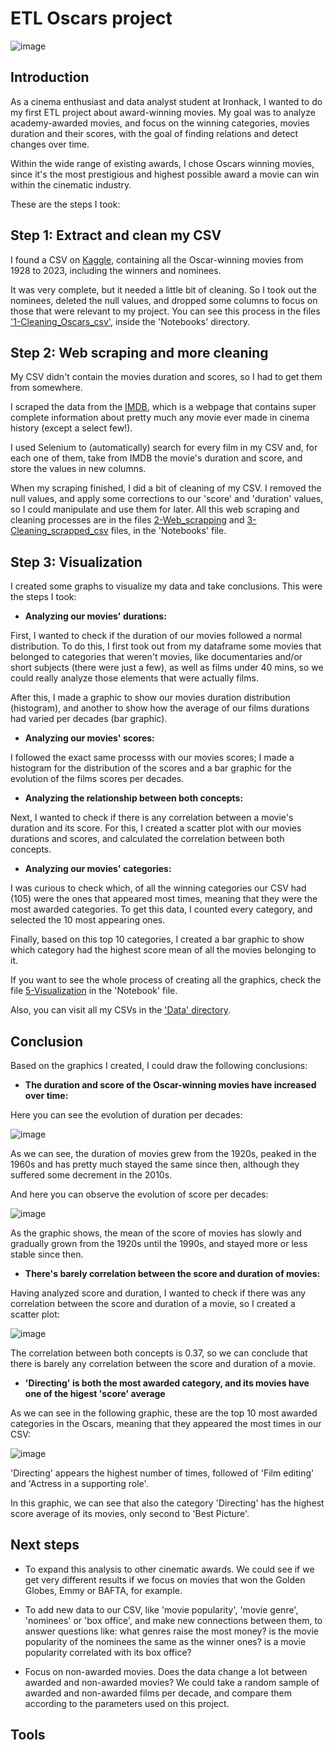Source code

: # ETL Oscars project

![image](https://github.com/davidfernandez1619/ETL_project/assets/38441372/09967b9e-5590-4d1a-9041-a44dcf8b15fd)

## Introduction 

As a cinema enthusiast and data analyst student at Ironhack, I wanted to do my first ETL project about award-winning movies. My goal was to analyze academy-awarded movies, and focus on the winning categories, movies duration and their scores, with the goal of finding relations and detect changes over time. 

Within the wide range of existing awards, I chose Oscars winning movies, since it's the most prestigious and highest possible award a movie can win within the cinematic industry. 

These are the steps I took:

## Step 1: Extract and clean my CSV

I found a CSV on [Kaggle](https://www.kaggle.com/), containing all the Oscar-winning movies from 1928 to 2023, including the winners and nominees. 

It was very complete, but it needed a little bit of cleaning. So I took out the nominees, deleted the null values, and dropped some columns to focus on those that were relevant to my project. You can see this process in the files ['1-Cleaning_Oscars_csv'](https://github.com/davidfernandez1619/ETL_project/blob/main/Notebooks/1-Cleaning_Oscars_csv.ipynb), inside the 'Notebooks' directory.  

## Step 2: Web scraping and more cleaning

My CSV didn't contain the movies duration and scores, so I had to get them from somewhere. 

I scraped the data from the [IMDB](https://www.imdb.com/), which is a webpage that contains super complete information about pretty much any movie ever made in cinema history (except a select few!). 

I used Selenium to (automatically) search for every film in my CSV and, for each one of them, take from IMDB the movie's duration and score, and store the values in new columns. 

When my scraping finished, I did a bit of cleaning of my CSV. I removed the null values, and apply some corrections to our 'score' and 'duration' values, so I could manipulate and use them for later. All this web scraping and cleaning processes are in the files [2-Web_scrapping](https://github.com/davidfernandez1619/ETL_project/blob/main/Notebooks/2-Web_scrapping.ipynb) and [3-Cleaning_scrapped_csv](https://github.com/davidfernandez1619/ETL_project/blob/main/Notebooks/3-Cleaning_scrapped_csv.ipynb) files, in the 'Notebooks' file. 

## Step 3: Visualization

I created some graphs to visualize my data and take conclusions. This were the steps I took:

* **Analyzing our movies' durations:**

First, I wanted to check if the duration of our movies followed a normal distribution. To do this, I first took out from my dataframe some movies that belonged to categories that weren't movies, like documentaries and/or short subjects (there were just a few), as well as films under 40 mins, so we could really analyze those elements that were actually films. 

After this, I made a graphic to show our movies duration distribution (histogram), and another to show how the average of our films durations had varied per decades (bar graphic). 

* **Analyzing our movies' scores:**

I followed the exact same processs with our movies scores; I made a histogram for the distribution of the scores and a bar graphic for the evolution of the films scores per decades.  

* **Analyzing the relationship between both concepts:**

Next, I wanted to check if there is any correlation between a movie's duration and its score. For this, I created a scatter plot with our movies durations and scores, and calculated the correlation between both concepts. 

* **Analyzing our movies' categories:**

I was curious to check which, of all the winning categories our CSV had (105) were the ones that appeared most times, meaning that they were the most awarded categories. To get this data, I counted every category, and selected the 10 most appearing ones. 

Finally, based on this top 10 categories, I created a bar graphic to show which category had the highest score mean of all the movies belonging to it. 

If you want to see the whole process of creating all the graphics, check the file [5-Visualization](https://github.com/davidfernandez1619/ETL_project/blob/main/Notebooks/5-Visualization.ipynb) in the 'Notebook' file. 

Also, you can visit all my CSVs in the ['Data' directory](https://github.com/davidfernandez1619/ETL_project/tree/main/Data). 

## Conclusion

Based on the graphics I created, I could draw the following conclusions:

* **The duration and score of the Oscar-winning movies have increased over time:**

Here you can see the evolution of duration per decades:

![image](https://github.com/davidfernandez1619/ETL_project/assets/38441372/c8da65f4-de16-4a69-a117-124fa9955524)

As we can see, the duration of movies grew from the 1920s, peaked in the 1960s and has pretty much stayed the same since then, although they suffered some decrement in the 2010s. 

And here you can observe the evolution of score per decades:

![image](https://github.com/davidfernandez1619/ETL_project/assets/38441372/5094c4e1-908c-4a60-bc84-4728a73bb709)

As the graphic shows, the mean of the score of movies has slowly and gradually grown from the 1920s until the 1990s, and stayed more or less stable since then. 

* **There's barely correlation between the score and duration of movies:**

Having analyzed score and duration, I wanted to check if there was any correlation between the score and duration of a movie, so I created a scatter plot: 

![image](https://github.com/davidfernandez1619/ETL_project/assets/38441372/667d9862-a956-4af9-aadc-9602665f13dc)

The correlation between both concepts is 0.37, so we can conclude that there is barely any correlation between the score and duration of a movie. 

* **'Directing' is both the most awarded category, and its movies have one of the higest 'score' average**

As we can see in the following graphic, these are the top 10 most awarded categories in the Oscars, meaning that they appeared the most times in our CSV:

![image](https://github.com/davidfernandez1619/ETL_project/assets/38441372/4e6b22ca-27cd-4d78-b013-c256991af8cd)

'Directing' appears the highest number of times, followed of 'Film editing' and 'Actress in a supporting role'. 

In this graphic, we can see that also the category 'Directing' has the highest score average of its movies, only second to 'Best Picture'. 

## Next steps

* To expand this analysis to other cinematic awards. We could see if we get very different results if we focus on movies that won the Golden Globes, Emmy or BAFTA, for example.

* To add new data to our CSV, like 'movie popularity', 'movie genre', 'nominees' or 'box office', and make new connections between them, to answer questions like: what genres raise the most money? is the movie popularity of the nominees the same as the winner ones? is a movie popularity correlated with its box office?

* Focus on non-awarded movies. Does the data change a lot between awarded and non-awarded movies? We could take a random sample of awarded and non-awarded films per decade, and compare them according to the parameters used on this project. 

## Tools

= = = = = = =

▸ **Task description**
With the first line being the one containing "Next, I wanted" and the last line the one containing "our movies' categories:**", transcribe exactly the lines above that fall in that range.

▸ **Problem solution**
Next, I wanted to check if there is any correlation between a movie's duration and its score. For this, I created a scatter plot with our movies durations and scores, and calculated the correlation between both concepts. 

* **Analyzing our movies' categories:**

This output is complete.